Please note that this post is tagged as a rumor.
AMD MI300 might be the start of high-performance APUs
A new leak puts a new socket name alongside MI300 and Zen4 CPU socket.
ExecutableFix discovered a new socket name “SH5” which is internally called MI300. This name is likely referring to the Instinct MI300 accelerator, a successor to MI200 which has not yet been released. The MI300 is now rumored to feature 4 GPU chipsets, a double of what MI200 is said to offer.
The leaker claims that SH5 refers to a Zen4 socket, which likely means that MI300 might have a Zen4 CPU chiplet on the same package, or at least some of its variants might.
There's a server socket called "SH5" that features CPU with CPUID 0xA80F00… called "MI300"
— ExecutableFix (@ExecuFix) September 16, 2021
As others have put it, the MI300 is not expected to launch for at least another year, which makes all those early rumors almost impossible to confirm at this point. It is, however, interesting to see what AMD is focusing on in the relatively near future.

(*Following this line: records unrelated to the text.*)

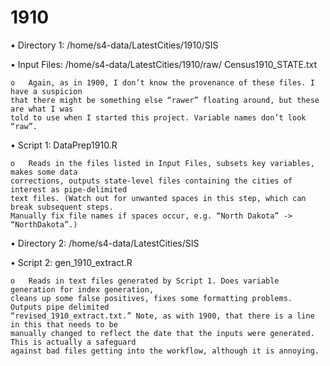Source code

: # 1910 #

•	Directory 1: /home/s4-data/LatestCities/1910/SIS

•	Input Files: /home/s4-data/LatestCities/1910/raw/     Census1910_STATE.txt

    o	Again, as in 1900, I don’t know the provenance of these files. I have a suspicion 
    that there might be something else “rawer” floating around, but these are what I was 
    told to use when I started this project. Variable names don’t look “raw”.

•	Script 1: DataPrep1910.R

    o	Reads in the files listed in Input Files, subsets key variables, makes some data 
    corrections, outputs state-level files containing the cities of interest as pipe-delimited 
    text files. (Watch out for unwanted spaces in this step, which can break subsequent steps. 
    Manually fix file names if spaces occur, e.g. “North Dakota” -> “NorthDakota”.)

•	Directory 2: /home/s4-data/LatestCities/SIS

•	Script 2: gen_1910_extract.R

    o	Reads in text files generated by Script 1. Does variable generation for index generation, 
    cleans up some false positives, fixes some formatting problems. Outputs pipe delimited 
    “revised_1910_extract.txt.” Note, as with 1900, that there is a line in this that needs to be 
    manually changed to reflect the date that the inputs were generated. This is actually a safeguard 
    against bad files getting into the workflow, although it is annoying. 
 
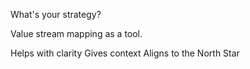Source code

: What's your strategy?

Value stream mapping as a tool.

Helps with clarity
Gives context
Aligns to the North Star
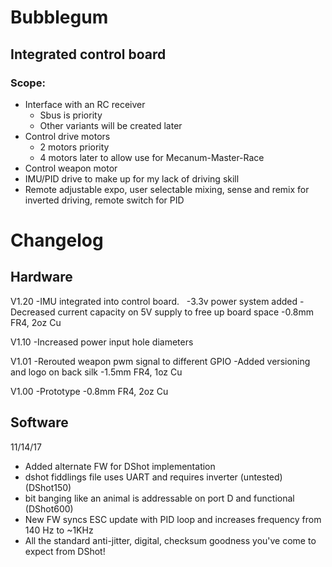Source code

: # Bubblegum
## Integrated control board

### Scope: 
- Interface with an RC receiver
  - Sbus is priority
  - Other variants will be created later
- Control drive motors
  - 2 motors priority
  - 4 motors later to allow use for Mecanum-Master-Race
- Control weapon motor
- IMU/PID drive to make up for my lack of driving skill
- Remote adjustable expo, user selectable mixing, sense and remix for inverted driving, remote switch for PID




# Changelog
## Hardware

V1.20
-IMU integrated into control board.  
-3.3v power system added
-Decreased current capacity on 5V supply to free up board space
-0.8mm FR4, 2oz Cu

V1.10
-Increased power input hole diameters

V1.01
-Rerouted weapon pwm signal to different GPIO
-Added versioning and logo on back silk
-1.5mm FR4, 1oz Cu

V1.00
-Prototype
-0.8mm FR4, 2oz Cu

## Software

11/14/17 
- Added alternate FW for DShot implementation
- dshot fiddlings file uses UART and requires inverter (untested) (DShot150)
- bit banging like an animal is addressable on port D and functional (DShot600)
- New FW syncs ESC update with PID loop and increases frequency from 140 Hz to ~1KHz
- All the standard anti-jitter, digital, checksum goodness you've come to expect from DShot!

This is not the first time are hearing about exascale APUs. In a paper “Design and Analysis of an APU for Exascale Computing” AMD has revealed a proposed design of such a high-performance design, featuring stacked HBM memory on top of GPU chiplets which would be combined with CPU chiplets.
It is also worth noting that back in 2019, so nearly 2 years ago, known leaker Komachi discovered the first traces of AMD MI200 Big APU mode. In this case, however, it might mean something else, such as a number of GPUs working in tandem with attached EPYC CPUs.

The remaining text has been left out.